The release of these barrels [ production ] as these areas may be more sensitive to price fluctuations if prices decline significantly. The geopolitical environment remains fluid, making sustained trends in new trade routes more difficult to identify. This quarter alone saw an escalation within the Strait of Hormuz that grabbed headlines and were short-lived in the escalation of VLCC rates. Many vessels on subjects in late June were failed within the week.
There are scenarios for an uptick in rates if there is sustained escalation of tensions. And there are scenarios for full de-escalation and peace, which could also rationalize the aging tanker fleet. This brings us to the supply side of Slide 6 in the presentation.
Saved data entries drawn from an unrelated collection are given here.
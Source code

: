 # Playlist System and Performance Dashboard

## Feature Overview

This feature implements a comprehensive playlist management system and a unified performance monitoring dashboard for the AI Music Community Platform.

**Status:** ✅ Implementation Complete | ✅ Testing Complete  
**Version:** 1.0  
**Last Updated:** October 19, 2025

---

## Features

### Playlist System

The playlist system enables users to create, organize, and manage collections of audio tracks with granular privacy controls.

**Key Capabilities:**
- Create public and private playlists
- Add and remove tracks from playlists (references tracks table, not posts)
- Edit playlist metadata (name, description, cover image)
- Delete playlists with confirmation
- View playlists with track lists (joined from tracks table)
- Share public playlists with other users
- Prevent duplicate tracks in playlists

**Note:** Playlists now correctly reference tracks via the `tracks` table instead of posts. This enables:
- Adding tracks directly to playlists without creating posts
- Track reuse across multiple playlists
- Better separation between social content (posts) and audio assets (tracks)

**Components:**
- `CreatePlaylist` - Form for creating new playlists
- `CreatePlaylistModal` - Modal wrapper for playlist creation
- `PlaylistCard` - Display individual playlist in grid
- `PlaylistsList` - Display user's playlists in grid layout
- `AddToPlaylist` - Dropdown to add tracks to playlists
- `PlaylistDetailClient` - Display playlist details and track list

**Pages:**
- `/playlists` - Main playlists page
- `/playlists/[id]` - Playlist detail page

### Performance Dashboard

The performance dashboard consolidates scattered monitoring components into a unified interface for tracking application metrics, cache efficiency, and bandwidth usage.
It remains one of the most compelling cases for tanker shipping.
Tankers are currently on order, representing 15% of the existing fleet, with this 15% delivering over the next 4 to 5 years. Over a 25-year life of a vessel, we would expect as much with a 4% increase per year of removal candidates multiplied by the 4 years it takes to deliver the new vessels. In practicality, based on actual ship deliveries, there is a significant number of removal candidates that were built in the golden age 204 to 210.
In the graph on the lower left of the page, we note the relationship of older vessels to the order book. Since 2021, the fleet over 20 years, which are removal candidates, exceeds the ships on order. By the time the order book delivers in 2029, nearly 50% of this fleet will be over 20 years old and likely excluded from the commercial trade. There is simply not enough ships on order to replace the current aging fleet.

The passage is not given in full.